━━━━━ Provided data

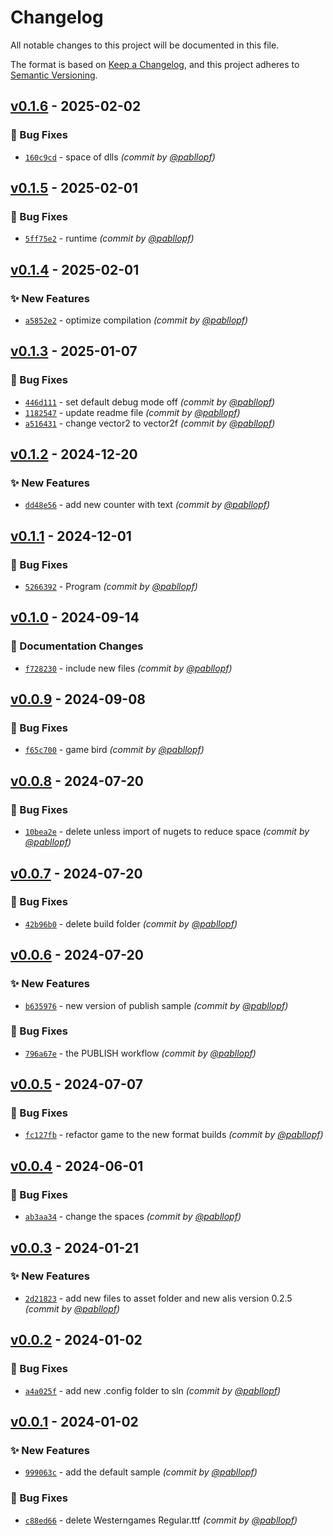 # Changelog
All notable changes to this project will be documented in this file.

The format is based on [Keep a Changelog](https://keepachangelog.com/en/1.0.0/),
and this project adheres to [Semantic Versioning](https://semver.org/spec/v2.0.0.html).

## [v0.1.6] - 2025-02-02
### :bug: Bug Fixes
- [`160c9cd`](https://github.com/pabllopf/Alis.Sample.Flappy.Bird/commit/160c9cd548f4b196bd163cae22d9fa5814182533) - space of dlls *(commit by [@pabllopf](https://github.com/pabllopf))*


## [v0.1.5] - 2025-02-01
### :bug: Bug Fixes
- [`5ff75e2`](https://github.com/pabllopf/Alis.Sample.Flappy.Bird/commit/5ff75e21a5afafec7884595fd9485a4bb8c2f7f1) - runtime *(commit by [@pabllopf](https://github.com/pabllopf))*


## [v0.1.4] - 2025-02-01
### :sparkles: New Features
- [`a5852e2`](https://github.com/pabllopf/Alis.Sample.Flappy.Bird/commit/a5852e2535afcef93282b3b84a7c9c229b77db9e) - optimize compilation *(commit by [@pabllopf](https://github.com/pabllopf))*


## [v0.1.3] - 2025-01-07
### :bug: Bug Fixes
- [`446d111`](https://github.com/pabllopf/Alis.Sample.Flappy.Bird/commit/446d1111baf52d0bd88b5b2c95afe15c60de6ceb) - set default debug mode off *(commit by [@pabllopf](https://github.com/pabllopf))*
- [`1182547`](https://github.com/pabllopf/Alis.Sample.Flappy.Bird/commit/118254719044b1a5a8bbffbb18534ccb592e4edd) - update readme file *(commit by [@pabllopf](https://github.com/pabllopf))*
- [`a516431`](https://github.com/pabllopf/Alis.Sample.Flappy.Bird/commit/a51643184bddd59f7d5bce7ca830ecdf66466d5e) - change vector2 to vector2f *(commit by [@pabllopf](https://github.com/pabllopf))*


## [v0.1.2] - 2024-12-20
### :sparkles: New Features
- [`dd48e56`](https://github.com/pabllopf/Alis.Sample.Flappy.Bird/commit/dd48e56562a506aa708f084c1a33d5c580993884) - add new counter with text *(commit by [@pabllopf](https://github.com/pabllopf))*


## [v0.1.1] - 2024-12-01
### :bug: Bug Fixes
- [`5266392`](https://github.com/pabllopf/Alis.Sample.Flappy.Bird/commit/526639245158bda411ef47f31da9d52a929e940d) - Program *(commit by [@pabllopf](https://github.com/pabllopf))*


## [v0.1.0] - 2024-09-14
### :memo: Documentation Changes
- [`f728230`](https://github.com/pabllopf/Alis.Sample.Flappy.Bird/commit/f7282307a5632e80ba677bfa99862ad03dcd295f) - include new files *(commit by [@pabllopf](https://github.com/pabllopf))*


## [v0.0.9] - 2024-09-08
### :bug: Bug Fixes
- [`f65c700`](https://github.com/pabllopf/Alis.Sample.Flappy.Bird/commit/f65c70094b194b3ab8646e7ed511ef26cd0d4e3c) - game bird *(commit by [@pabllopf](https://github.com/pabllopf))*


## [v0.0.8] - 2024-07-20
### :bug: Bug Fixes
- [`10bea2e`](https://github.com/pabllopf/Alis.Sample.Flappy.Bird/commit/10bea2ec18cee05e0e0eca495c7890f672d292af) - delete unless import of nugets to reduce space *(commit by [@pabllopf](https://github.com/pabllopf))*


## [v0.0.7] - 2024-07-20
### :bug: Bug Fixes
- [`42b96b0`](https://github.com/pabllopf/Alis.Sample.Flappy.Bird/commit/42b96b0665251b20d1eeaf6b30dada96f35b8b03) - delete build folder *(commit by [@pabllopf](https://github.com/pabllopf))*


## [v0.0.6] - 2024-07-20
### :sparkles: New Features
- [`b635976`](https://github.com/pabllopf/Alis.Sample.Flappy.Bird/commit/b6359766e19df1e93dc04d2a217880859b37e31e) - new version of publish sample *(commit by [@pabllopf](https://github.com/pabllopf))*

### :bug: Bug Fixes
- [`796a67e`](https://github.com/pabllopf/Alis.Sample.Flappy.Bird/commit/796a67e2016e480a3d3b78d6d456088397187f45) - the PUBLISH workflow *(commit by [@pabllopf](https://github.com/pabllopf))*


## [v0.0.5] - 2024-07-07
### :bug: Bug Fixes
- [`fc127fb`](https://github.com/pabllopf/Alis.Sample.Flappy.Bird/commit/fc127fbe6b50a7ba954b3609550ec4f1c5acf8d2) - refactor game to the new format builds *(commit by [@pabllopf](https://github.com/pabllopf))*


## [v0.0.4] - 2024-06-01
### :bug: Bug Fixes
- [`ab3aa34`](https://github.com/pabllopf/Alis.Sample.Flappy.Bird/commit/ab3aa34d89fd1b884bffc1758ccb329da6333eb8) - change the spaces *(commit by [@pabllopf](https://github.com/pabllopf))*


## [v0.0.3] - 2024-01-21
### :sparkles: New Features
- [`2d21823`](https://github.com/pabllopf/Alis.Sample.Flappy.Bird/commit/2d21823e1028d21ae2964534400b2240b192fe4b) - add new files to asset folder and new alis version 0.2.5 *(commit by [@pabllopf](https://github.com/pabllopf))*


## [v0.0.2] - 2024-01-02
### :bug: Bug Fixes
- [`a4a025f`](https://github.com/pabllopf/Alis.Sample.Flappy.Bird/commit/a4a025fa0e98e966363130f3c85053a87fa29035) - add new .config folder to sln *(commit by [@pabllopf](https://github.com/pabllopf))*


## [v0.0.1] - 2024-01-02
### :sparkles: New Features
- [`999063c`](https://github.com/pabllopf/Alis.Sample.Flappy.Bird/commit/999063c054de980e8c792d6e04982070d7ddd5b0) - add the default sample *(commit by [@pabllopf](https://github.com/pabllopf))*

### :bug: Bug Fixes
- [`c88ed66`](https://github.com/pabllopf/Alis.Sample.Flappy.Bird/commit/c88ed66fc0c66dceada79f653fb90cd88e1ab4d6) - delete Westerngames Regular.ttf *(commit by [@pabllopf](https://github.com/pabllopf))*


[v0.0.1]: https://github.com/pabllopf/Alis.Sample.Flappy.Bird/compare/v0.0.0...v0.0.1
[v0.0.2]: https://github.com/pabllopf/Alis.Sample.Flappy.Bird/compare/v0.0.1...v0.0.2
[v0.0.3]: https://github.com/pabllopf/Alis.Sample.Flappy.Bird/compare/v0.0.2...v0.0.3
[v0.0.4]: https://github.com/pabllopf/Alis.Sample.Flappy.Bird/compare/v0.0.3...v0.0.4
[v0.0.5]: https://github.com/pabllopf/Alis.Sample.Flappy.Bird/compare/v0.0.4...v0.0.5
[v0.0.6]: https://github.com/pabllopf/Alis.Sample.Flappy.Bird/compare/v0.0.5...v0.0.6
[v0.0.7]: https://github.com/pabllopf/Alis.Sample.Flappy.Bird/compare/v0.0.6...v0.0.7
[v0.0.8]: https://github.com/pabllopf/Alis.Sample.Flappy.Bird/compare/v0.0.7...v0.0.8
[v0.0.9]: https://github.com/pabllopf/Alis.Sample.Flappy.Bird/compare/v0.0.8...v0.0.9
[v0.1.0]: https://github.com/pabllopf/Alis.Sample.Flappy.Bird/compare/v0.0.9...v0.1.0
[v0.1.1]: https://github.com/pabllopf/Alis.Sample.Flappy.Bird/compare/v0.1.0...v0.1.1
[v0.1.2]: https://github.com/pabllopf/Alis.Sample.Flappy.Bird/compare/v0.1.1...v0.1.2
[v0.1.3]: https://github.com/pabllopf/Alis.Sample.Flappy.Bird/compare/v0.1.2...v0.1.3
[v0.1.4]: https://github.com/pabllopf/Alis.Sample.Flappy.Bird/compare/v0.1.3...v0.1.4
[v0.1.5]: https://github.com/pabllopf/Alis.Sample.Flappy.Bird/compare/v0.1.4...v0.1.5
[v0.1.6]: https://github.com/pabllopf/Alis.Sample.Flappy.Bird/compare/v0.1.5...v0.1.6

━━━━━━━━━━

§ **Exercise brief**: Gather every line from the listing above in which the word "format" appears.

§ **Finished task**:
The format is based on [Keep a Changelog](https://keepachangelog.com/en/1.0.0/),
- [`fc127fb`](https://github.com/pabllopf/Alis.Sample.Flappy.Bird/commit/fc127fbe6b50a7ba954b3609550ec4f1c5acf8d2) - refactor game to the new format builds *(commit by [@pabllopf](https://github.com/pabllopf))*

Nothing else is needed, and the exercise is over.